◆ Data section:
⟨

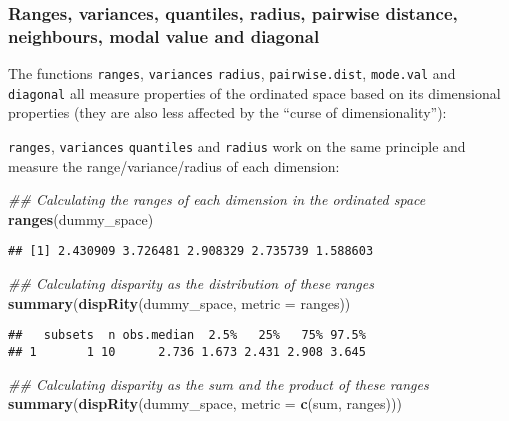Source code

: \documentclass[
]{book}
\newenvironment{Shaded}{\begin{snugshade}}{\end{snugshade}}
\newcommand{\CommentTok}[1]{\textcolor[rgb]{0.56,0.35,0.01}{\textit{#1}}}
\newcommand{\DataTypeTok}[1]{\textcolor[rgb]{0.13,0.29,0.53}{#1}}
\newcommand{\KeywordTok}[1]{\textcolor[rgb]{0.13,0.29,0.53}{\textbf{#1}}}
\newcommand{\NormalTok}[1]{#1}
\begin{document}
\hypertarget{ranges-variances-quantiles-radius-pairwise-distance-neighbours-modal-value-and-diagonal}{%
\subsubsection{Ranges, variances, quantiles, radius, pairwise distance, neighbours, modal value and diagonal}\label{ranges-variances-quantiles-radius-pairwise-distance-neighbours-modal-value-and-diagonal}}

The functions \texttt{ranges}, \texttt{variances} \texttt{radius}, \texttt{pairwise.dist}, \texttt{mode.val} and \texttt{diagonal} all measure properties of the ordinated space based on its dimensional properties (they are also less affected by the ``curse of dimensionality''):

\texttt{ranges}, \texttt{variances} \texttt{quantiles} and \texttt{radius} work on the same principle and measure the range/variance/radius of each dimension:

\begin{Shaded}
\begin{Highlighting}[]
\CommentTok{\#\# Calculating the ranges of each dimension in the ordinated space}
\KeywordTok{ranges}\NormalTok{(dummy\_space)}
\end{Highlighting}
\end{Shaded}

\begin{verbatim}
## [1] 2.430909 3.726481 2.908329 2.735739 1.588603
\end{verbatim}

\begin{Shaded}
\begin{Highlighting}[]
\CommentTok{\#\# Calculating disparity as the distribution of these ranges}
\KeywordTok{summary}\NormalTok{(}\KeywordTok{dispRity}\NormalTok{(dummy\_space, }\DataTypeTok{metric =}\NormalTok{ ranges))}
\end{Highlighting}
\end{Shaded}

\begin{verbatim}
##   subsets  n obs.median  2.5%   25%   75% 97.5%
## 1       1 10      2.736 1.673 2.431 2.908 3.645
\end{verbatim}

\begin{Shaded}
\begin{Highlighting}[]
\CommentTok{\#\# Calculating disparity as the sum and the product of these ranges}
\KeywordTok{summary}\NormalTok{(}\KeywordTok{dispRity}\NormalTok{(dummy\_space, }\DataTypeTok{metric =} \KeywordTok{c}\NormalTok{(sum, ranges)))}
\end{Highlighting}
\end{Shaded}
\end{document}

⟩

◆ Work request: Please reproduce exactly the lines in the listing above from the one containing "Calculating the ranges" through the one containing "as the distribution", both included, and nothing more.

◆ Solution:
\CommentTok{\#\# Calculating the ranges of each dimension in the ordinated space}
\KeywordTok{ranges}\NormalTok{(dummy\_space)}
\end{Highlighting}
\end{Shaded}

\begin{verbatim}
## [1] 2.430909 3.726481 2.908329 2.735739 1.588603
\end{verbatim}

\begin{Shaded}
\begin{Highlighting}[]
\CommentTok{\#\# Calculating disparity as the distribution of these ranges}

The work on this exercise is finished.